▶ [TASK GOAL]: Set down exactly the lines below, starting at the one that contains "année. L'accent que" and ending at the one that contains "Notre progression constante", with both of those lines included and nothing else.

▶ [DATA EXTRACT]:

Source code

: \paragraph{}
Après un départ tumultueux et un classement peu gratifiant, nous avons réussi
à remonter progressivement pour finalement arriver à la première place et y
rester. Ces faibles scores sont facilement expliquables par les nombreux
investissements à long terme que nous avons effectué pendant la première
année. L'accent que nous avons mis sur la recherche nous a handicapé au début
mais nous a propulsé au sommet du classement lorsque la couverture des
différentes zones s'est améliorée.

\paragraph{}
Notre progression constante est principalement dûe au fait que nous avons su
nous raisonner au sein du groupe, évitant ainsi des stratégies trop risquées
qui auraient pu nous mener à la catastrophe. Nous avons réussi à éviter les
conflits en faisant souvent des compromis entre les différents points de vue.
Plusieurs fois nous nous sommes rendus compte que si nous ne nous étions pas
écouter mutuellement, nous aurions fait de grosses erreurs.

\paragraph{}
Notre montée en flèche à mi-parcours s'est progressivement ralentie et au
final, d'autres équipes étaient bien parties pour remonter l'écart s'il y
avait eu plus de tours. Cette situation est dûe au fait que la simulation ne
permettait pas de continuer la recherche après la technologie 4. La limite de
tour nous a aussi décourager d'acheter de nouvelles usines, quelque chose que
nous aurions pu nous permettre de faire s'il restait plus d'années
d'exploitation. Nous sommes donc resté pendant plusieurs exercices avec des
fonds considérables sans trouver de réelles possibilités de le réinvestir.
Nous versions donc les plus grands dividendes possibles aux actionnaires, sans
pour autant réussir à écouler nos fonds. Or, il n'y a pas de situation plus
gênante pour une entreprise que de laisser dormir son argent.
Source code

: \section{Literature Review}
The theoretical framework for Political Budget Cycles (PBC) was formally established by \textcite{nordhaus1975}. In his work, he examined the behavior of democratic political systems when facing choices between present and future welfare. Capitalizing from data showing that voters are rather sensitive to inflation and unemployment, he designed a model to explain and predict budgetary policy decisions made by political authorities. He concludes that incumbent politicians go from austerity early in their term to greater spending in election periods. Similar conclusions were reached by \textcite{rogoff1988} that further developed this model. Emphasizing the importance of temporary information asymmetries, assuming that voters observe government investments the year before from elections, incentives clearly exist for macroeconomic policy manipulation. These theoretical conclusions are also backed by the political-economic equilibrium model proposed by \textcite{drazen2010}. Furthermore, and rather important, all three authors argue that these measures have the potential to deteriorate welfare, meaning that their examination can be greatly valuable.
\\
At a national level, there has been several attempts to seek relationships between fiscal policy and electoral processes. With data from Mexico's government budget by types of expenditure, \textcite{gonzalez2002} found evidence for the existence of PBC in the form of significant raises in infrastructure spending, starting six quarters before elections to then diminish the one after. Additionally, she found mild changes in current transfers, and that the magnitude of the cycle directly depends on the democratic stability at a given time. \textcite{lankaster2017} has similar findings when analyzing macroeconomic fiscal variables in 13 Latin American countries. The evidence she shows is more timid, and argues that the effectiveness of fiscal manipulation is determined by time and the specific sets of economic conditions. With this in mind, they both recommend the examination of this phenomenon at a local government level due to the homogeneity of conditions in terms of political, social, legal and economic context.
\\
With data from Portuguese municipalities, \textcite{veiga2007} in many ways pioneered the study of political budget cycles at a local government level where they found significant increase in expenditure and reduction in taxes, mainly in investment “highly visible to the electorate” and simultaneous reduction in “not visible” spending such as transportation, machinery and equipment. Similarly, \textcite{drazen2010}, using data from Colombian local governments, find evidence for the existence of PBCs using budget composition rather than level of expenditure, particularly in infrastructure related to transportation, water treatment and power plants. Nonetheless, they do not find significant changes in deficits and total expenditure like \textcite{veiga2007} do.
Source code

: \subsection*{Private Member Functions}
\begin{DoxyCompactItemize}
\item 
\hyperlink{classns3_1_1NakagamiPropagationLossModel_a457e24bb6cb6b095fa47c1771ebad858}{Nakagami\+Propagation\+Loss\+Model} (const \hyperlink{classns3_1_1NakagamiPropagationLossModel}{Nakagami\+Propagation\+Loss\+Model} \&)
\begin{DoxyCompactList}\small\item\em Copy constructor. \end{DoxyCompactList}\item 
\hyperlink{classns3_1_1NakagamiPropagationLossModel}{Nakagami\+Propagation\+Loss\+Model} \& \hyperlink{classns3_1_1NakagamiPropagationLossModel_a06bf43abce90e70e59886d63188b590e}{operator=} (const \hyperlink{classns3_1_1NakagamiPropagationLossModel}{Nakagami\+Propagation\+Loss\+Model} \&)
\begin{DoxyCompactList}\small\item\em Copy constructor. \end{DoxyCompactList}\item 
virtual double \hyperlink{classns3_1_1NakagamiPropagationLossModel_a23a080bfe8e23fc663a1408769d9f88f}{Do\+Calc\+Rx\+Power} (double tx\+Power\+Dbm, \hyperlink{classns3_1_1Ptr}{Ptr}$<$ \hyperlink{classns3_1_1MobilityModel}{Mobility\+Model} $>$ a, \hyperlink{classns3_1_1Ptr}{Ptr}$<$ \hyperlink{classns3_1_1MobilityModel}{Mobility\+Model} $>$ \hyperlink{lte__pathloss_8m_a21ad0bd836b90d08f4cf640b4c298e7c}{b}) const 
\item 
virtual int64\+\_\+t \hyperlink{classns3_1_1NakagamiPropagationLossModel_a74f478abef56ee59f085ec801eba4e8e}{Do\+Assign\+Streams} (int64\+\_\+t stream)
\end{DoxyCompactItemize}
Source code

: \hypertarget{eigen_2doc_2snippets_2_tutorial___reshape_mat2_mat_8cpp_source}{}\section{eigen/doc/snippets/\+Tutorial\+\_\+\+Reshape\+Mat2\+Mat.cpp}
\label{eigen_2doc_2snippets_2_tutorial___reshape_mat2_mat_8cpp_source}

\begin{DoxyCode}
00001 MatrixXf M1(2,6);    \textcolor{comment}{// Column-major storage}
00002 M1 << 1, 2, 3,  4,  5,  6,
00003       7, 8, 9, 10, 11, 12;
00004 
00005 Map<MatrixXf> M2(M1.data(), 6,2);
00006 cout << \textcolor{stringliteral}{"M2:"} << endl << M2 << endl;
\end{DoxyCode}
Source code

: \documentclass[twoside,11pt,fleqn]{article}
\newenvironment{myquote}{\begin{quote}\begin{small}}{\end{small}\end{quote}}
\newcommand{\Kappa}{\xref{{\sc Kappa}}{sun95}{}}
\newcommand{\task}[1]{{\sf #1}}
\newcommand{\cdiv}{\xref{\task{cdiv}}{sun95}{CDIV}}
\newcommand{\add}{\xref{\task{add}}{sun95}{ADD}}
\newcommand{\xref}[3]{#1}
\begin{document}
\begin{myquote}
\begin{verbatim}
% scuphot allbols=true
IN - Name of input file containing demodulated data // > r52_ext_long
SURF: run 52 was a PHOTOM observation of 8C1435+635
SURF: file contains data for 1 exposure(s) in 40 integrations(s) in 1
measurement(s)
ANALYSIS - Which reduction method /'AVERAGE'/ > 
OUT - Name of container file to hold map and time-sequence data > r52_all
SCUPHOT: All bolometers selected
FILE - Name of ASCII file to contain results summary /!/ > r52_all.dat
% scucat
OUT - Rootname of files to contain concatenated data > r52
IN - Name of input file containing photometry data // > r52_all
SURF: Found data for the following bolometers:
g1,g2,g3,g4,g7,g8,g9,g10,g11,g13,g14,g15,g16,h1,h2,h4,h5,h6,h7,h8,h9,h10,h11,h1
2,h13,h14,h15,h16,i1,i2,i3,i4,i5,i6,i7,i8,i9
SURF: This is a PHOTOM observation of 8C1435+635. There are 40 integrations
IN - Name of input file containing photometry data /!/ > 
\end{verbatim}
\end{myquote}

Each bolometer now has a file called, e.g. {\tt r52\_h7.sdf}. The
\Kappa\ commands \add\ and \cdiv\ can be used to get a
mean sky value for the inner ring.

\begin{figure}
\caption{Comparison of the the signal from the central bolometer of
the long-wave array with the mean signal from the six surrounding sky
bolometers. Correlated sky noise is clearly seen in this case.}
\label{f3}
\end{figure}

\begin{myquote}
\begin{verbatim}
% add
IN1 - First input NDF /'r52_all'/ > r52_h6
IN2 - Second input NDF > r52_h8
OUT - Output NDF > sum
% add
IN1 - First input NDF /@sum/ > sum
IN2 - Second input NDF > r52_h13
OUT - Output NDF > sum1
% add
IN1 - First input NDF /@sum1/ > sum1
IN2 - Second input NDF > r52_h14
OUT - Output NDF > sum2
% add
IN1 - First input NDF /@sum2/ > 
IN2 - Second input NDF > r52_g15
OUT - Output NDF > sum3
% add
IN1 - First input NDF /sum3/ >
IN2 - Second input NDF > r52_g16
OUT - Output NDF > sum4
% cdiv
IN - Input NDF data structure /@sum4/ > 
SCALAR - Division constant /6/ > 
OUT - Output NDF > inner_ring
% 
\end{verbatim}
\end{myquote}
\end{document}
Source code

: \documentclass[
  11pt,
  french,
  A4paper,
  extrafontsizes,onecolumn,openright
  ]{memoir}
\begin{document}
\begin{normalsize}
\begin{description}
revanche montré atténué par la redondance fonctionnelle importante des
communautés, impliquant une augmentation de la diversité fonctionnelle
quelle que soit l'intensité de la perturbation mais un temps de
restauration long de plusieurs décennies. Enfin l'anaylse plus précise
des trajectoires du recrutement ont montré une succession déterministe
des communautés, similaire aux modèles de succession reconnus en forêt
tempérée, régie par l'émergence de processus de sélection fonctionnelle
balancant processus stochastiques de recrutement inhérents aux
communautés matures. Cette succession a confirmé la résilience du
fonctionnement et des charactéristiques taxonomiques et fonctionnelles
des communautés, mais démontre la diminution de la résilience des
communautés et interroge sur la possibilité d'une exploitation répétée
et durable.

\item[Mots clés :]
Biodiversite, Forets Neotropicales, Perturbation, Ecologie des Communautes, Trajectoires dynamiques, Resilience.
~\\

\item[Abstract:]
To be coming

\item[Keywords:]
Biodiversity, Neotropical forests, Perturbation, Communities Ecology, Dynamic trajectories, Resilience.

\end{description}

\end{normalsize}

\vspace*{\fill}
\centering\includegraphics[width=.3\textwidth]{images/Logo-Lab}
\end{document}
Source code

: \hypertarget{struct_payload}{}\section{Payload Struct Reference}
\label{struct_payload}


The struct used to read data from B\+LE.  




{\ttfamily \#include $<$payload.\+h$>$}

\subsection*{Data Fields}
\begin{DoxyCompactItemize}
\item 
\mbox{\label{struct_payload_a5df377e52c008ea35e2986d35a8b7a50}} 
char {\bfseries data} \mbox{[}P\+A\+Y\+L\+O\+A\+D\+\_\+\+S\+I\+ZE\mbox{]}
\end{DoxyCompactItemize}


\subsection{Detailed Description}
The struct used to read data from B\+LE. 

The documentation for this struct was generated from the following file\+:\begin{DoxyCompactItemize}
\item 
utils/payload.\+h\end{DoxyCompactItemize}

▶ [EXERCISE RESPONSE]:
année. L'accent que nous avons mis sur la recherche nous a handicapé au début
mais nous a propulsé au sommet du classement lorsque la couverture des
différentes zones s'est améliorée.

\paragraph{}
Notre progression constante est principalement dûe au fait que nous avons su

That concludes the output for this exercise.